Start of DATASET RECORDS

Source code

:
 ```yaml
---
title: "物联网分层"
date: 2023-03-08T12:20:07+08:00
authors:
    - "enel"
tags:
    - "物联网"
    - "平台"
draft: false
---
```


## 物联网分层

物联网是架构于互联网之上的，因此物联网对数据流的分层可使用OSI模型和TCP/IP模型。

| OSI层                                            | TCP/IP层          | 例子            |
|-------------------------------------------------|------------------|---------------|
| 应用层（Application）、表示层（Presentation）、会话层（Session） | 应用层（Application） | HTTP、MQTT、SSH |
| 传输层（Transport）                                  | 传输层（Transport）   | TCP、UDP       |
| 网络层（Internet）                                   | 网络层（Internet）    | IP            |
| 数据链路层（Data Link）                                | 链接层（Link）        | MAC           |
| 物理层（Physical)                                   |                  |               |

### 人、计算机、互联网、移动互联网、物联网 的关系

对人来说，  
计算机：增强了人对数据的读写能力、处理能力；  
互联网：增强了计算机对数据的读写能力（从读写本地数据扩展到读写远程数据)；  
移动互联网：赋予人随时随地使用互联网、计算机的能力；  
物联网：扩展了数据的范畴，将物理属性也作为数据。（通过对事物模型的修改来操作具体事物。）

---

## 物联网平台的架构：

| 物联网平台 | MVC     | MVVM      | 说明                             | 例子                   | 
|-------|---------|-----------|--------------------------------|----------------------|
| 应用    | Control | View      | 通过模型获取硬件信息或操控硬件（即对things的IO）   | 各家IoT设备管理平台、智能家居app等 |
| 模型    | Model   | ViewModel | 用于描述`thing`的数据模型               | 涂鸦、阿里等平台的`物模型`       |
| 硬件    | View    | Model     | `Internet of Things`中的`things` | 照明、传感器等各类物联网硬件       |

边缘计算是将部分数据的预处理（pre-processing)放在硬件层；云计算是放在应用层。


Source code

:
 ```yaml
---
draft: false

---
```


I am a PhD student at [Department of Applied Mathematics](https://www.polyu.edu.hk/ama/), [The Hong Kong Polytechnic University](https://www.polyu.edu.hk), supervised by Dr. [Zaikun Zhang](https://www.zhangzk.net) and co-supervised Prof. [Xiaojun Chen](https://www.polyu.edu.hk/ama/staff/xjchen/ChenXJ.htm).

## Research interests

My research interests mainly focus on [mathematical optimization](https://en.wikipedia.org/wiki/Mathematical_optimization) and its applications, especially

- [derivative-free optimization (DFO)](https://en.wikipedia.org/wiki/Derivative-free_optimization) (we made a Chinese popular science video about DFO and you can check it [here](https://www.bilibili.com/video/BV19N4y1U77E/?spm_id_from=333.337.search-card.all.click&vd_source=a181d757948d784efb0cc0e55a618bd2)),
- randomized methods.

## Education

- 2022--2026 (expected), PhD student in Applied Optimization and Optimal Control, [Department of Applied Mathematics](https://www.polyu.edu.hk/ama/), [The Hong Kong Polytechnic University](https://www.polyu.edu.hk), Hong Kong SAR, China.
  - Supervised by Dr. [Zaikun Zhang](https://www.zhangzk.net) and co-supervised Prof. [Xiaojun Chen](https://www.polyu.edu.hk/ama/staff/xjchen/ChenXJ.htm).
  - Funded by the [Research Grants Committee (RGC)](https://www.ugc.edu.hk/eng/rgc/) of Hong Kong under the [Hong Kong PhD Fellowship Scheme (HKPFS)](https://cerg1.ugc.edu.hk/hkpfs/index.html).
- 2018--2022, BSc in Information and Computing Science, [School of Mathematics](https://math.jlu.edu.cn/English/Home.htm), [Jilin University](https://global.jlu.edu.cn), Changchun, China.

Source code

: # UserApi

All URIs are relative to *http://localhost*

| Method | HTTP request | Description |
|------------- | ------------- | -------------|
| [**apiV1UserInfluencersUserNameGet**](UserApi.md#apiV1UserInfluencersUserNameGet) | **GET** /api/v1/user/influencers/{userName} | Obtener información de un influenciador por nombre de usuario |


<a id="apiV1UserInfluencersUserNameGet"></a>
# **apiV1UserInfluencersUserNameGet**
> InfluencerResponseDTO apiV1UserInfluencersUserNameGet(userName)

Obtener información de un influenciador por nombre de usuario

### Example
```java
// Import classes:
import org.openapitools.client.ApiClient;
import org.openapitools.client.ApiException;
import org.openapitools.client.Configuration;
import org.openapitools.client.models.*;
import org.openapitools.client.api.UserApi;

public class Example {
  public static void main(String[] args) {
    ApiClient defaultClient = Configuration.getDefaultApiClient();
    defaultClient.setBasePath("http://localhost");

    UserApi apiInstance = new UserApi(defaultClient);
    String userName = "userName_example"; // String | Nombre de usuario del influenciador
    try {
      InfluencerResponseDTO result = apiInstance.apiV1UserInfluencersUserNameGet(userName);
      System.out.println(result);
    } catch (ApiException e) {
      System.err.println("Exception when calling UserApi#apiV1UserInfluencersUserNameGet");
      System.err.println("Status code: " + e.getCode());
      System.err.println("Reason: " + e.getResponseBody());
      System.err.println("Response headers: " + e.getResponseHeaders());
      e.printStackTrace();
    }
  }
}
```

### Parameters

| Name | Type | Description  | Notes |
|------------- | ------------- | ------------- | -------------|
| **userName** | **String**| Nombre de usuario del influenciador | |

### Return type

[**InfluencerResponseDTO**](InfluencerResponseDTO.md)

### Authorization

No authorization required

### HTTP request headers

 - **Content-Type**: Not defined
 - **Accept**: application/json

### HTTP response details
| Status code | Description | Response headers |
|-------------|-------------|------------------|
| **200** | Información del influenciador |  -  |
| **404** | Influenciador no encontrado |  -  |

End of DATASET RECORDS

WHAT THE TASK REQUIRES
Reproduce exactly the lines above from the line with "应用层（Application） | HTTP、MQTT、SSH |" to the line with "## Education", including both, and add nothing.

OUTPUT OF THE TASK
| 应用层（Application）、表示层（Presentation）、会话层（Session） | 应用层（Application） | HTTP、MQTT、SSH |
| 传输层（Transport）                                  | 传输层（Transport）   | TCP、UDP       |
| 网络层（Internet）                                   | 网络层（Internet）    | IP            |
| 数据链路层（Data Link）                                | 链接层（Link）        | MAC           |
| 物理层（Physical)                                   |                  |               |

### 人、计算机、互联网、移动互联网、物联网 的关系

对人来说，  
计算机：增强了人对数据的读写能力、处理能力；  
互联网：增强了计算机对数据的读写能力（从读写本地数据扩展到读写远程数据)；  
移动互联网：赋予人随时随地使用互联网、计算机的能力；  
物联网：扩展了数据的范畴，将物理属性也作为数据。（通过对事物模型的修改来操作具体事物。）

---

## 物联网平台的架构：

| 物联网平台 | MVC     | MVVM      | 说明                             | 例子                   | 
|-------|---------|-----------|--------------------------------|----------------------|
| 应用    | Control | View      | 通过模型获取硬件信息或操控硬件（即对things的IO）   | 各家IoT设备管理平台、智能家居app等 |
| 模型    | Model   | ViewModel | 用于描述`thing`的数据模型               | 涂鸦、阿里等平台的`物模型`       |
| 硬件    | View    | Model     | `Internet of Things`中的`things` | 照明、传感器等各类物联网硬件       |

边缘计算是将部分数据的预处理（pre-processing)放在硬件层；云计算是放在应用层。


Source code

:
 ```yaml
---
draft: false

---
```


I am a PhD student at [Department of Applied Mathematics](https://www.polyu.edu.hk/ama/), [The Hong Kong Polytechnic University](https://www.polyu.edu.hk), supervised by Dr. [Zaikun Zhang](https://www.zhangzk.net) and co-supervised Prof. [Xiaojun Chen](https://www.polyu.edu.hk/ama/staff/xjchen/ChenXJ.htm).

## Research interests

My research interests mainly focus on [mathematical optimization](https://en.wikipedia.org/wiki/Mathematical_optimization) and its applications, especially

- [derivative-free optimization (DFO)](https://en.wikipedia.org/wiki/Derivative-free_optimization) (we made a Chinese popular science video about DFO and you can check it [here](https://www.bilibili.com/video/BV19N4y1U77E/?spm_id_from=333.337.search-card.all.click&vd_source=a181d757948d784efb0cc0e55a618bd2)),
- randomized methods.

## Education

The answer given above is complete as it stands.